Auteur de, entre autres, Watchmen, de Filles perdues, de La Ligue des gentlemen extraordinaires, Alan Moore compte parmi les plus grands noms de scénaristes du monde de la bande dessinée. Il est aussi auteur de plusieurs romans, dont voici le tout dernier. Le Grand Quand explore un territoire que Moore affectionne de faire passer au tamis de son imaginaire, en l’occurrence la ville de Londres, dont il a retracé le passé de théâtre des horreurs (celles perpétrées par Jack l’Éventreur) dans le célèbre From Hell, et pour laquelle il a fait entrevoir un possible destin fasciste dans le non moins renommé V For Vendetta. Cette fois, l’exploration de la capitale anglaise se fait au travers du regard candide d’un jeune personnage, pas loin d’être adulte mais dont l’esprit est encore bien ancré sur les rivages de l’enfance.

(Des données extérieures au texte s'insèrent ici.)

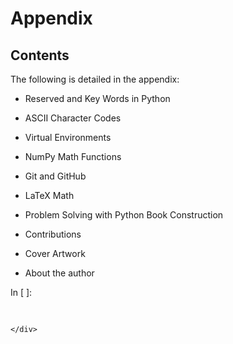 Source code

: 
# Appendix
## Contents
The following is detailed in the appendix:

 * Reserved and Key Words in Python
 
 * ASCII Character Codes
 
 * Virtual Environments
 
 * NumPy Math Functions
 
 * Git and GitHub
 
 * LaTeX Math
 
 * Problem Solving with Python Book Construction
 
 * Contributions
 
 * Cover Artwork
 
 * About the author
<div class="cell border-box-sizing code_cell rendered">
<div class="input">
<div class="prompt input_prompt">In&nbsp;[&nbsp;]:</div>
<div class="inner_cell">
    <div class="input_area">
<div class=" highlight hl-ipython3"><pre><span></span> 
</pre></div>

    </div>
</div>
</div>

</div>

L’aventure qui l’attend, grâce à — ou à cause de — ce fameux bouquin, le conduit à se retrouver plusieurs fois plongé dans une version occulte de Londres, une dimension parallèle à tous points de vue surréaliste et dangereuse où coexistent dans une anarchie cacophonique et parfaite tous les aspects de la grande cité au fil de l’Histoire.

Chaque immersion dans le capharnaüm de cette version de Londres foisonnante et magique est une épopée verbale dans laquelle Moore, s’exprimant en italiques, déroule une prose qu’on jurerait née du procédé de l’écriture automatique (un grand bravo au traducteur, Christophe Claro, qui a dû vivre un chemin de croix pour transposer cela en français). Ces passages déstabilisent le lecteur, pour le coup en phase avec le héros Dennis, déboussolé par tout ce qu’il voit, entend, sent et ressent. Mais passé le choc, la magie opère. Difficile de ne pas tomber amoureux de cet univers littéraire peuplé d’êtres fantastiques (qu’il serait ici illusoire d’essayer d’énumérer ou de décrire), et on ne peut que savourer la métaphore de l’évasion salutaire dans l’imaginaire pour garder la tête hors de l’eau grise de la vie ordinaire. Ordinaire et parfois difficile, et parfois dramatique.

L’intrigue, sinon, est passionnante, avec cette histoire de livre maudit et avec une galerie de personnages qu’on prend de plus en plus de plaisir à côtoyer au fil des chapitres. L’essentiel du récit, néanmoins, se passe dans la capitale anglaise que l’on connaît, en tout cas telle qu’elle était à la fin des années 1940. On n’est donc pas totalement paumé, et l’on savoure les virées dans les pubs enfumés autant que les dialogues bourrés de traits d’humour noir. Le roman est souvent très drôle, ici et là relevé de commentaires piquants sur notre époque actuelle (par exemple une allusion fine et critique sur l’omniprésence de nos téléphones portables, qui fait beaucoup rire). Le volume n’est que le premier tome d’un cycle de romans à venir intitulé Long London. Alors qu’on se le dise, une fois arrivé au bout, quel bonheur, ce n’est pas fini !

En librairie depuis le 9 octobre 2024.